===== GIVEN INFORMATION =====

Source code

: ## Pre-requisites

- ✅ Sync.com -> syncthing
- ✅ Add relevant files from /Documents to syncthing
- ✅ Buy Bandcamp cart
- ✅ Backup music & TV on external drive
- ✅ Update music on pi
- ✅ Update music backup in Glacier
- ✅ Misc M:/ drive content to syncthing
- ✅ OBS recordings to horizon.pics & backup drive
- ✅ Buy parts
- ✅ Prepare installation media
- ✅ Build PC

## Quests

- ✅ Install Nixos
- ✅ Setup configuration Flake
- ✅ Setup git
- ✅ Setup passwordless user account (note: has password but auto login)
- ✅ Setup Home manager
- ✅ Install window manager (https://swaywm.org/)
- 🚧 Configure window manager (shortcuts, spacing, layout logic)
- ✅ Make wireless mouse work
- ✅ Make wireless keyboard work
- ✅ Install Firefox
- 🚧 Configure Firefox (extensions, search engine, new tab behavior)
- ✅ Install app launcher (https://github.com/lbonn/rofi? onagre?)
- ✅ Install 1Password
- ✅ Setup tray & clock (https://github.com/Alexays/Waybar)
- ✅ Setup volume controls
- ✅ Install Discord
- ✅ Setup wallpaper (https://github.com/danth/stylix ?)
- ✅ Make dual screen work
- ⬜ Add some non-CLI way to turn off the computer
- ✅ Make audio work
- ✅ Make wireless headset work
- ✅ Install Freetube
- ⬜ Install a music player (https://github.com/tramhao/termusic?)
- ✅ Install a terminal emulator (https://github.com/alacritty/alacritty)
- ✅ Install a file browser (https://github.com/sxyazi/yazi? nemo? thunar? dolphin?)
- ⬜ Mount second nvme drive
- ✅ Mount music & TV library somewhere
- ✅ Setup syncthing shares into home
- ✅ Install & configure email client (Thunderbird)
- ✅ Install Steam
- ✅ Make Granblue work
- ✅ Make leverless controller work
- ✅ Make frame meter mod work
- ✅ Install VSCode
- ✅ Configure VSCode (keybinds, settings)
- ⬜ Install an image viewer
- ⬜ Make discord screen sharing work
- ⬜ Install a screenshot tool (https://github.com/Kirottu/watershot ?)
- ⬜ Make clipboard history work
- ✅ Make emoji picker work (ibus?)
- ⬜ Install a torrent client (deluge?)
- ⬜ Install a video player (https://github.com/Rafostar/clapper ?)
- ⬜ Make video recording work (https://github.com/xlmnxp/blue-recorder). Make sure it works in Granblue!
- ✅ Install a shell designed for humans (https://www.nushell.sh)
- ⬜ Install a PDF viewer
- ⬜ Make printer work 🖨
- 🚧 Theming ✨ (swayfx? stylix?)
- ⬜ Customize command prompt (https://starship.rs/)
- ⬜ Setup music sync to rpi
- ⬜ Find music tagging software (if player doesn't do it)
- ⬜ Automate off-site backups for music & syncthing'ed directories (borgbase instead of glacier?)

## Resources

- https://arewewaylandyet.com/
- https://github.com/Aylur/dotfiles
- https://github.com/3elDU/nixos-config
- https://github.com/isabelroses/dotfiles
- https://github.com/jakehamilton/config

=====

WORK INSTRUCTIONS
I'd like the lines above from the one with "- ✅ Setup syncthing shares into home" up to and including the one with "- ⬜ Install a screenshot" copied exactly, with no other lines.

RESULT OF THE EXERCISE
- ✅ Setup syncthing shares into home
- ✅ Install & configure email client (Thunderbird)
- ✅ Install Steam
- ✅ Make Granblue work
- ✅ Make leverless controller work
- ✅ Make frame meter mod work
- ✅ Install VSCode
- ✅ Configure VSCode (keybinds, settings)
- ⬜ Install an image viewer
- ⬜ Make discord screen sharing work
- ⬜ Install a screenshot tool (https://github.com/Kirottu/watershot ?)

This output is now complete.